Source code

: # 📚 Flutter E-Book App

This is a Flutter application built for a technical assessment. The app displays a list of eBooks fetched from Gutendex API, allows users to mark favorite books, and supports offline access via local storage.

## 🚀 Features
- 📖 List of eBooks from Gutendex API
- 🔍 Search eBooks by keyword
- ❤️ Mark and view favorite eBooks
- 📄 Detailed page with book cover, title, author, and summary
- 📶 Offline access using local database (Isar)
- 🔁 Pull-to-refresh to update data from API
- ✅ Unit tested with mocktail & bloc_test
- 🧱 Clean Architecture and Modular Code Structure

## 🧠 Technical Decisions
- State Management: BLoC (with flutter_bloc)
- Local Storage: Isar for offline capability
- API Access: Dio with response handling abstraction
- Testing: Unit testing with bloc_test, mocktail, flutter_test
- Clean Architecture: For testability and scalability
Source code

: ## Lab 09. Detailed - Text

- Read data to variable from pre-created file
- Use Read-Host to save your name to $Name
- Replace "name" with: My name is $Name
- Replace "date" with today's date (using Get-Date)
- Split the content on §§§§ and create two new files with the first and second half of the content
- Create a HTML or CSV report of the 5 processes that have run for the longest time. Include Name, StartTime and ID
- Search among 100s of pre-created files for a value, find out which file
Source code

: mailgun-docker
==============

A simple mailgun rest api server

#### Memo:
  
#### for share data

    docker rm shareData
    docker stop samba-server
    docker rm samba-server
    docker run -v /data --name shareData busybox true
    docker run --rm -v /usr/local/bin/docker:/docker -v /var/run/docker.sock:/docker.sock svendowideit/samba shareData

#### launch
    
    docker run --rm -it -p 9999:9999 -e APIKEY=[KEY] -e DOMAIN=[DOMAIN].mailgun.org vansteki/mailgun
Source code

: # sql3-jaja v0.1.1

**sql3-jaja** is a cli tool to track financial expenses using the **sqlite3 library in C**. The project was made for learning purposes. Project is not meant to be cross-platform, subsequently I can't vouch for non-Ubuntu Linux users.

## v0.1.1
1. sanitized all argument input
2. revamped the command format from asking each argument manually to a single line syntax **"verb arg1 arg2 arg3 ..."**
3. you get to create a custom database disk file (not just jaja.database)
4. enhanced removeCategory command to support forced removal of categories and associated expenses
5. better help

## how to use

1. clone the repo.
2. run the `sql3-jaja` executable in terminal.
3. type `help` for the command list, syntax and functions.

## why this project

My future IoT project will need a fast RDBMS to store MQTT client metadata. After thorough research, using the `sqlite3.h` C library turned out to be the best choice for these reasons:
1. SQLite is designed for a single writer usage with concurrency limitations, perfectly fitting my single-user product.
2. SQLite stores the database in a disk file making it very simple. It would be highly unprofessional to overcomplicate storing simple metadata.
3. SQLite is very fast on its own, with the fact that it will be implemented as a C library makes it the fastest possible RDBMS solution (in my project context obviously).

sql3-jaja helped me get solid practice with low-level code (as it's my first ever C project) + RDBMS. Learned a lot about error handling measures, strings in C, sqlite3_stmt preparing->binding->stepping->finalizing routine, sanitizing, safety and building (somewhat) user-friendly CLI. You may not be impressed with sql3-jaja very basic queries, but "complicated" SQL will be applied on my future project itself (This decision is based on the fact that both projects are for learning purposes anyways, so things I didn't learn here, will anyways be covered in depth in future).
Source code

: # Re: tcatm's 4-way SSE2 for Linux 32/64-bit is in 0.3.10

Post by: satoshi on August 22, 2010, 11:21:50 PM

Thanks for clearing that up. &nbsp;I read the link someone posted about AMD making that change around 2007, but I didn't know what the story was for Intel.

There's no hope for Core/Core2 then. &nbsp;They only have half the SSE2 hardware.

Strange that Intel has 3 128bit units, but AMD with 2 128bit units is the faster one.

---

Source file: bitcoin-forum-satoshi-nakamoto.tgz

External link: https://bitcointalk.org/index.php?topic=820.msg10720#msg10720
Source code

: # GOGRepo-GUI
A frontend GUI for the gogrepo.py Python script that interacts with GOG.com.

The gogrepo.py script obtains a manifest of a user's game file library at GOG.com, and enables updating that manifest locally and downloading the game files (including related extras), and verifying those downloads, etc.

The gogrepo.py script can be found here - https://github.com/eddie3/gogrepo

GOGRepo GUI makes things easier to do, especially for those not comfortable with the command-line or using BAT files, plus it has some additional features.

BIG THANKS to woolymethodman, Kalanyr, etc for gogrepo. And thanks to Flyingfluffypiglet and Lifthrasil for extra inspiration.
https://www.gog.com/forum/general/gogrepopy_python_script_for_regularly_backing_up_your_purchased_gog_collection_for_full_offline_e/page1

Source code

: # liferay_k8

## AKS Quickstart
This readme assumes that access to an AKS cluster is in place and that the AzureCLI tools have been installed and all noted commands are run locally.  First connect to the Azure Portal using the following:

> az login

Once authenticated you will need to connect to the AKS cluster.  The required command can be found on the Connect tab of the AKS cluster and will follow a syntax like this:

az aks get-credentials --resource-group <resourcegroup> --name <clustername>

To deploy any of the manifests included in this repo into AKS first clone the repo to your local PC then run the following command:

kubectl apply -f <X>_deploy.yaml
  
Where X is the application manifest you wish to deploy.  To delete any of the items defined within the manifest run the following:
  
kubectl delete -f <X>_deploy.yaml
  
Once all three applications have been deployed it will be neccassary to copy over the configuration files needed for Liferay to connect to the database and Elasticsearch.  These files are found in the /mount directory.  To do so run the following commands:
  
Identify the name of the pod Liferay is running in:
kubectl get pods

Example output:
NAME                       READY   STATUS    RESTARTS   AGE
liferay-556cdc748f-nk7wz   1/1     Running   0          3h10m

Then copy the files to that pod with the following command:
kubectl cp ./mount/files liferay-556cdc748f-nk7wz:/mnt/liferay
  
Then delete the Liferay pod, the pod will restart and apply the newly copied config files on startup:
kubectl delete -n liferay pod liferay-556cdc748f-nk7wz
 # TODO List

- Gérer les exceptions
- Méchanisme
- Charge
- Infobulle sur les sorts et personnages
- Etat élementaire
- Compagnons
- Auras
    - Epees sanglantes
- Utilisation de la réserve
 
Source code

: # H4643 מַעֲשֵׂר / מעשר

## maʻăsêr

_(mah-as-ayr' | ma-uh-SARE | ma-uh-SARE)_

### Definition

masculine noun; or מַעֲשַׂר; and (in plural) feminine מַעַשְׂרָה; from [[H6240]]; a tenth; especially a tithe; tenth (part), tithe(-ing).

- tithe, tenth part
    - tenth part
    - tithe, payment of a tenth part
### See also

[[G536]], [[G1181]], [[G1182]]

______________________________

» **Description of the task**
Reproduce only the lines above, starting at the line with "- 🧱 Clean Architecture" and ending at the line with "- Clean Architecture: For", exactly as written.

» **Response to this exercise**
- 🧱 Clean Architecture and Modular Code Structure

## 🧠 Technical Decisions
- State Management: BLoC (with flutter_bloc)
- Local Storage: Isar for offline capability
- API Access: Dio with response handling abstraction
- Testing: Unit testing with bloc_test, mocktail, flutter_test
- Clean Architecture: For testability and scalability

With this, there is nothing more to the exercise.